Proceedings Article | 29 January 2007
Proc. SPIE. 6500, Document Recognition and Retrieval XIV
KEYWORDS: Imaging systems, Matrices, Image processing, Computing systems, Machine learning, Associative arrays, Analytical research, Optical character recognition, Statistical modeling, Systems modeling
Although modern OCR technology is capable of handling a wide variety of document images, there is no single
OCR engine that performs equally well on all documents for a given single language script. Naturally, each OCR
engine has its strengths and weaknesses, and therefore different engines tend to differ in the accuracy on different
documents, and in the errors on the same document image. While the idea of using multiple OCR engines
to boost output accuracy is not new, most of the existing systems do not go beyond variations on majority
voting. While this approach may work well in many cases, it has limitations, especially when OCR technology
used to process a given script has not yet fully matured. Our goal is to develop a system called MEMOE (for
"Multi-Evidence Multi-OCR-Engine") that combines, in an optimal or near-optimal way, output streams of
one or more OCR engines together with various types of evidence extracted from these streams as well as from
original document images, to produce output of higher quality than that of the individual OCR engines, or of
majority voting applied to multiple OCR output streams. Furthermore, we aim to improve the accuracy of OCR
output on images that might otherwise have low accuracy that significantly impacts downstream processing.

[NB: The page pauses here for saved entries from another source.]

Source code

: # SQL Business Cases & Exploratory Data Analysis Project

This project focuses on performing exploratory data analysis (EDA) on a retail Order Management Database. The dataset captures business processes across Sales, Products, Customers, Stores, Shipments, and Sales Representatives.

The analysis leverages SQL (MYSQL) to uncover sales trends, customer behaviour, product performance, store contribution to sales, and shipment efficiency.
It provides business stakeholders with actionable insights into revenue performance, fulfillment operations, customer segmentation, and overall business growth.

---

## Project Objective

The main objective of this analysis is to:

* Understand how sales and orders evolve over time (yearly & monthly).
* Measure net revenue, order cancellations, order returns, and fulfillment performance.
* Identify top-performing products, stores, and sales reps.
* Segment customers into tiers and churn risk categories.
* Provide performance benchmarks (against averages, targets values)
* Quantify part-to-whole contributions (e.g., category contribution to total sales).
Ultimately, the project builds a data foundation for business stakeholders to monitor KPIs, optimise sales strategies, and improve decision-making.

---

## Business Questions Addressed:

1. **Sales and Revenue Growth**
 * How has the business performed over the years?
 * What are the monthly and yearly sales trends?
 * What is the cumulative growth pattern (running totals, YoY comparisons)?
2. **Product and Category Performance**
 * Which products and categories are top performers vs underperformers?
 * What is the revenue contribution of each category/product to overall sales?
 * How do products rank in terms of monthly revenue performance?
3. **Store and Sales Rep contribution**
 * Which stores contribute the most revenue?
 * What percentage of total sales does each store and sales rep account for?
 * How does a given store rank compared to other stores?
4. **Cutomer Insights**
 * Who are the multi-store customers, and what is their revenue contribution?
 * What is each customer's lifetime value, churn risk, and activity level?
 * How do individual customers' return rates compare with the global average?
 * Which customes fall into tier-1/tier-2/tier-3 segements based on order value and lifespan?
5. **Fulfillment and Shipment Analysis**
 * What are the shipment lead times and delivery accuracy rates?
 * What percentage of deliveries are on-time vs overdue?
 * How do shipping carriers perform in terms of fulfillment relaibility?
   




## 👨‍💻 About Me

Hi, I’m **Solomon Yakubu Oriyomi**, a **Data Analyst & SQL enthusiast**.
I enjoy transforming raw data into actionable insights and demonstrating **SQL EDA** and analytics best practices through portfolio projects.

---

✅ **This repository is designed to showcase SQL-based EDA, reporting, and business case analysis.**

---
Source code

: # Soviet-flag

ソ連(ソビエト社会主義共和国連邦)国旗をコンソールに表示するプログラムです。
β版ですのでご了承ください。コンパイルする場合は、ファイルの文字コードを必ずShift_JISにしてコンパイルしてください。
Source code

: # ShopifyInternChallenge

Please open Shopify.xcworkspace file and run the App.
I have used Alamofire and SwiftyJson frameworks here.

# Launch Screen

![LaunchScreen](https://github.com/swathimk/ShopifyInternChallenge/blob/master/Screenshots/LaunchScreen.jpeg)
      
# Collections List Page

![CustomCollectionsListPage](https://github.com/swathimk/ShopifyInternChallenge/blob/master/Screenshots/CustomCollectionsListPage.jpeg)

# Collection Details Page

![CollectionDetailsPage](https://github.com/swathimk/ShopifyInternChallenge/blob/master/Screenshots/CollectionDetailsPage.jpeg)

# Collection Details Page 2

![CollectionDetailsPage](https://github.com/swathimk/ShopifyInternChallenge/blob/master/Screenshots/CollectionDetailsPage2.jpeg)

The MEMOE system functions as an OCR engine taking document images and some configuration parameters
as input and producing a single output text stream. In this paper, we describe the design of the system, various
evidence types and how they are incorporated into MEMOE in the form of filters. Results of initial tests that
involve two corpora of Arabic documents show that, even in its initial configuration, the system is superior to a
voting algorithm and that even more improvement may be achieved by incorporating additional evidence types
into the system.